● **ASSIGNMENT**
Return only how many lines in the data include the string "between".

● **RECORD SET**
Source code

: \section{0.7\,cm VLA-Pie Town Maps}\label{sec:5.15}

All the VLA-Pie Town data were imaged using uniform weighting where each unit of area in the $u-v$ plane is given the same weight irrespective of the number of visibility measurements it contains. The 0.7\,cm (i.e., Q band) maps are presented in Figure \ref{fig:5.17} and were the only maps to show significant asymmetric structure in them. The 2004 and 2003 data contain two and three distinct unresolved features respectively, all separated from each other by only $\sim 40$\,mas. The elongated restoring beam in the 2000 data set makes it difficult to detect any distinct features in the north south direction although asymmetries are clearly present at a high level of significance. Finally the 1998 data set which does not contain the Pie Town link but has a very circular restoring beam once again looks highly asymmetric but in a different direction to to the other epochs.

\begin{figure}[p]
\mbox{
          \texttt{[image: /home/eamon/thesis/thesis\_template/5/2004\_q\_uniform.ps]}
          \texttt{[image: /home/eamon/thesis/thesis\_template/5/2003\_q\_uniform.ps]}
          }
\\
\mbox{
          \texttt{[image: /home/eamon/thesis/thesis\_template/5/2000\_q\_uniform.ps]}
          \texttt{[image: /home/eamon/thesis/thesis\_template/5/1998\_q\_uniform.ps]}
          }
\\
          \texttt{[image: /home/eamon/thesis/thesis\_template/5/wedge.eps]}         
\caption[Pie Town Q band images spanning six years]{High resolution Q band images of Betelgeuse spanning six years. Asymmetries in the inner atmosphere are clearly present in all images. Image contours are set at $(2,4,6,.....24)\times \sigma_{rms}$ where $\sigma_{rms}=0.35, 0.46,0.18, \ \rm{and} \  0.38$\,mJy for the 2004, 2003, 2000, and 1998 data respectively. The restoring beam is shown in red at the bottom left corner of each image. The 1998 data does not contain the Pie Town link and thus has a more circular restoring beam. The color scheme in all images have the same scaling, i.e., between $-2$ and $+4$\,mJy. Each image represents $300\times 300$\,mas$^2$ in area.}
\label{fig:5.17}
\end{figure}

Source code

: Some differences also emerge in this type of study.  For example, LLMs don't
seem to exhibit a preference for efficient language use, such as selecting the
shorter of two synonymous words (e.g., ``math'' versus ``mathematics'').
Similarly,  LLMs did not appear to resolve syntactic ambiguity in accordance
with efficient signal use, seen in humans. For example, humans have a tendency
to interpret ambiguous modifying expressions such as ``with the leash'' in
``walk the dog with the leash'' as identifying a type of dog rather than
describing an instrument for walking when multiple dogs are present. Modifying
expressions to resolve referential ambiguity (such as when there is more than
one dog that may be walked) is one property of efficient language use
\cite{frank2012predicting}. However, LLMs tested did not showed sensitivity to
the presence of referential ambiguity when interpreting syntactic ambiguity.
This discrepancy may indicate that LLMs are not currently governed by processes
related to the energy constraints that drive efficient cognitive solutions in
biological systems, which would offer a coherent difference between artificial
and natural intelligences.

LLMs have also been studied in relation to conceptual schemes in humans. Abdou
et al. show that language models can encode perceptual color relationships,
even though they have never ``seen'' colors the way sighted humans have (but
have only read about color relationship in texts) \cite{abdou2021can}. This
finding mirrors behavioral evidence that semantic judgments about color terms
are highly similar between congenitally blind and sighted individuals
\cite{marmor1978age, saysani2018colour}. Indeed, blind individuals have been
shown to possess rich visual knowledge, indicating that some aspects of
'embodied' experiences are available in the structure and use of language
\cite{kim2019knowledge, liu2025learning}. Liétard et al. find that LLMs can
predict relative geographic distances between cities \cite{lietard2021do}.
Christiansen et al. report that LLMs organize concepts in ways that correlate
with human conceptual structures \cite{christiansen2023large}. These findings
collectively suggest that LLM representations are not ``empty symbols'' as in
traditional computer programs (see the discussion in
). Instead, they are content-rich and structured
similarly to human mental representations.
* * *
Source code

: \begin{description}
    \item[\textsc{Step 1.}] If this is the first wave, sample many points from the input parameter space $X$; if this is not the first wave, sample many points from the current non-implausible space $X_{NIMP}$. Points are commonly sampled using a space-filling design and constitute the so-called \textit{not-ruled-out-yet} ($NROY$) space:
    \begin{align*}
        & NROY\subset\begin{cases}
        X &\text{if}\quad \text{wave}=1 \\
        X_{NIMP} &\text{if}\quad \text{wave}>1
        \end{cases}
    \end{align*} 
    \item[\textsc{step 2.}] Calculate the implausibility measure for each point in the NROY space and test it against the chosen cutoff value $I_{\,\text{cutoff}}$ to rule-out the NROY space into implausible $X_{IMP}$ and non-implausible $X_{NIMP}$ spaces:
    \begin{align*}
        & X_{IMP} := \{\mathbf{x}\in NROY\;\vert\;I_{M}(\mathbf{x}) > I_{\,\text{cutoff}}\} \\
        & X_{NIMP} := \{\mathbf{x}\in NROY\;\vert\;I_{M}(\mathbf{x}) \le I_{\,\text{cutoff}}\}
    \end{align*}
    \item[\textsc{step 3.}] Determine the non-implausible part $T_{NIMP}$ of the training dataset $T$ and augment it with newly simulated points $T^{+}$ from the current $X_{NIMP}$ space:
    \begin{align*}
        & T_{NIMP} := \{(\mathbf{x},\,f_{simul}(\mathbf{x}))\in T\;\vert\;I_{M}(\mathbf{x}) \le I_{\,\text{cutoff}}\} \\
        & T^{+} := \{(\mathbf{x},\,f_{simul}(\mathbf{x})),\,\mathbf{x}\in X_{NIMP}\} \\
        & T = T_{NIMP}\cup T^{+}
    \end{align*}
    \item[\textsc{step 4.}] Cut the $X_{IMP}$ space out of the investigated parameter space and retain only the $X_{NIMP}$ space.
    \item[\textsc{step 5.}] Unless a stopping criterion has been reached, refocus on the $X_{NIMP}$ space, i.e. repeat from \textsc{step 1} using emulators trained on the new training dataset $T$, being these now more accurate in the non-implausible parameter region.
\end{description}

● **RESULT**
4